===== RECORDED DATA =====

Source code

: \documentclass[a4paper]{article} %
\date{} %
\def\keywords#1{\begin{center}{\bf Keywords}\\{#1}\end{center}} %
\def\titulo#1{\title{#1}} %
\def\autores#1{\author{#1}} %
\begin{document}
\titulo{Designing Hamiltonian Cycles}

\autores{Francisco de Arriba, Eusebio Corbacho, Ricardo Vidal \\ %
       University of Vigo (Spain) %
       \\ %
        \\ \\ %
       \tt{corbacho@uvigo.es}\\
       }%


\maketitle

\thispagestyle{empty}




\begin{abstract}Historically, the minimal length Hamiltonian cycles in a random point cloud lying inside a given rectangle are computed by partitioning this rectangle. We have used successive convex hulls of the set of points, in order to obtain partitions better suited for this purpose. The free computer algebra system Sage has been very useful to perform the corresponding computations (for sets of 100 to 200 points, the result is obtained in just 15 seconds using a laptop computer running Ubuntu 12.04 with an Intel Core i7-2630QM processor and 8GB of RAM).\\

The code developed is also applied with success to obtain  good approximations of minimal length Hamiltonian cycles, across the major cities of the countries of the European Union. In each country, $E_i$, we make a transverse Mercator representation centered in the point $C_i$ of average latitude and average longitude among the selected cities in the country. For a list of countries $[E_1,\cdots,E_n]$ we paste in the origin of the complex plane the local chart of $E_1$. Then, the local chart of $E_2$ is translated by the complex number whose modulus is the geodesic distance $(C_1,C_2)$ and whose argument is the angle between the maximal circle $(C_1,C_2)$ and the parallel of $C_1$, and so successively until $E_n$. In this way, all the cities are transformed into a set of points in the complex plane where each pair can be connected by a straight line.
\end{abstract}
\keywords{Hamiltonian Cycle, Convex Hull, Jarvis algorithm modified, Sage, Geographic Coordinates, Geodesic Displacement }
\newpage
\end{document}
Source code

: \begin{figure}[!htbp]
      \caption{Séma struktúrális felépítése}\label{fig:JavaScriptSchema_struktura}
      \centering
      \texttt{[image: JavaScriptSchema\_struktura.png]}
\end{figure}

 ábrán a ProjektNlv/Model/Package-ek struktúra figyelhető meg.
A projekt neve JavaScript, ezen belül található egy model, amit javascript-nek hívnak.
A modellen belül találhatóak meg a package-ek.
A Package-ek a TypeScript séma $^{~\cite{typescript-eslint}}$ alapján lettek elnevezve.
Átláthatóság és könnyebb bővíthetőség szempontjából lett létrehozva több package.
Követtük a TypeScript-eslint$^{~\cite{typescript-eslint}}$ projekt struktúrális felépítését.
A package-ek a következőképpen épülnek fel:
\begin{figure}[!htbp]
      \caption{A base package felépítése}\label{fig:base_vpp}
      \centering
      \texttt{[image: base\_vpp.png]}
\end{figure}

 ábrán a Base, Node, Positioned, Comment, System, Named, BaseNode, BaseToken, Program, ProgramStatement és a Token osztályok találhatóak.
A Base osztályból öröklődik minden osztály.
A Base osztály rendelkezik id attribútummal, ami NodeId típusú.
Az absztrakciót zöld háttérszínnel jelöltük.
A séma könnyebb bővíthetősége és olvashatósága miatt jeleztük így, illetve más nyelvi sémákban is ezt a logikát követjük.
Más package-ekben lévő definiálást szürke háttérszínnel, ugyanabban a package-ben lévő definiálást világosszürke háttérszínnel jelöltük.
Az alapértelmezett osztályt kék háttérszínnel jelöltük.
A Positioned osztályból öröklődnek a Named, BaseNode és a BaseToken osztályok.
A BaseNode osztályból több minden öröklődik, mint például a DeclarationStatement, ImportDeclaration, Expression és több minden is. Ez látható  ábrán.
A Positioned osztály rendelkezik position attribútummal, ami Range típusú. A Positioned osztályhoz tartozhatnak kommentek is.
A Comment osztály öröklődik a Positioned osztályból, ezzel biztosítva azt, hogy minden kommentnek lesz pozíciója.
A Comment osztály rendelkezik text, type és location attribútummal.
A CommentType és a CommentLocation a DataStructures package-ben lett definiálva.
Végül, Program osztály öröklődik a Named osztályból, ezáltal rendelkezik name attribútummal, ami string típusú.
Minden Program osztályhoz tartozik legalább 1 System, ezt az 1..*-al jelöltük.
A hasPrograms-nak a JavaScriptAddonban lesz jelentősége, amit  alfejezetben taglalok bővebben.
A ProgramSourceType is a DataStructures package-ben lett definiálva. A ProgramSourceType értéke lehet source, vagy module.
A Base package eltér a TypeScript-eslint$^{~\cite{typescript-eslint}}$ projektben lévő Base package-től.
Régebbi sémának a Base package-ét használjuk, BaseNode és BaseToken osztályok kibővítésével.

=====

Wherever the string "Positioned" is found in the entries, copy the line it sits in.

* _RESPONSE BELOW_:
 ábrán a Base, Node, Positioned, Comment, System, Named, BaseNode, BaseToken, Program, ProgramStatement és a Token osztályok találhatóak.
A Positioned osztályból öröklődnek a Named, BaseNode és a BaseToken osztályok.
A Positioned osztály rendelkezik position attribútummal, ami Range típusú. A Positioned osztályhoz tartozhatnak kommentek is.
A Comment osztály öröklődik a Positioned osztályból, ezzel biztosítva azt, hogy minden kommentnek lesz pozíciója.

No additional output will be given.